The Learning Care Group, based in Novi, Mich., says it will limit TV and computer time for children, eliminate fried foods, serve fruits and-or vegetables at every meal, replace sugary drinks with water or plain, low-fat milk, and provide at least an hour of daily physical activity.

It will also allow mothers to provide breast milk for their children and accommodate mothers who want to breast feed.

The Learning Care Group says it provides early education and child care services to more than 100,000 children between the ages of 6 weeks and 13 years at its 900 centers around the country. The centers operate under five brand names: Childtime Learning Centers, Tutor Time Child Care/Learning Centers, The Children’s Courtyard, Montessori Unlimited and La Petite Academy.

Mrs. Obama planned to visit a La Petite Academy center in the Washington suburb of Bowie, Md., on Thursday to applaud The Learning Care Group’s decision.

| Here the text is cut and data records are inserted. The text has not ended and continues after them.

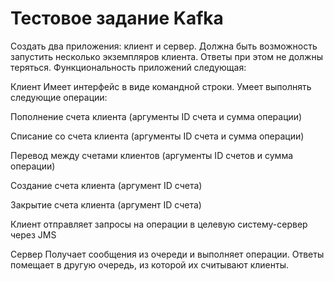 # Тестовое задание Kafka
Создать два приложения: клиент и сервер. Должна быть возможность запустить несколько экземпляров клиента. Ответы при этом не должны теряться. Функциональность приложений следующая:

Клиент
Имеет интерфейс в виде командной строки. Умеет выполнять следующие операции:

Пополнение счета клиента (аргументы ID счета и сумма операции)

Списание со счета клиента (аргументы ID счета и сумма операции)

Перевод между счетами клиентов (аргументы ID счетов  и сумма операции)

Создание счета клиента (аргумент ID счета)

Закрытие счета клиента (аргумент ID счета) 

Клиент отправляет запросы на операции в целевую систему-сервер через JMS

Сервер
Получает сообщения из очереди и выполняет операции. Ответы помещает в другую очередь, из которой их считывают клиенты.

The first lady this week has been marking the fourth anniversary of “Let’s Move,” the initiative to combat childhood obesity that she launched in February 2010. The healthy eating and activity guidelines for child care centers, which were released in 2011, are part of that program.

Some 13,000 child care centers nationwide are now following the rules, said Sam Kass, the executive director of “Let’s Move.”

Getting kids off to a healthy start is “absolutely vital” because their tastes, preferences and habits are shaped in the earliest years of their lives, he said.

In October 2012, The Learning Care Group voluntarily put in place guidelines that mirror the steps the first lady has asked child care centers to take.

Formally adopting the first lady’s guidelines means the rules will be institutionalized across the company. The Learning Care Group will also now answer to the Partnership for a Healthier America, a third-party organization that supports the first lady’s effort by holding companies accountable for the commitments they make to improve the health of Americans.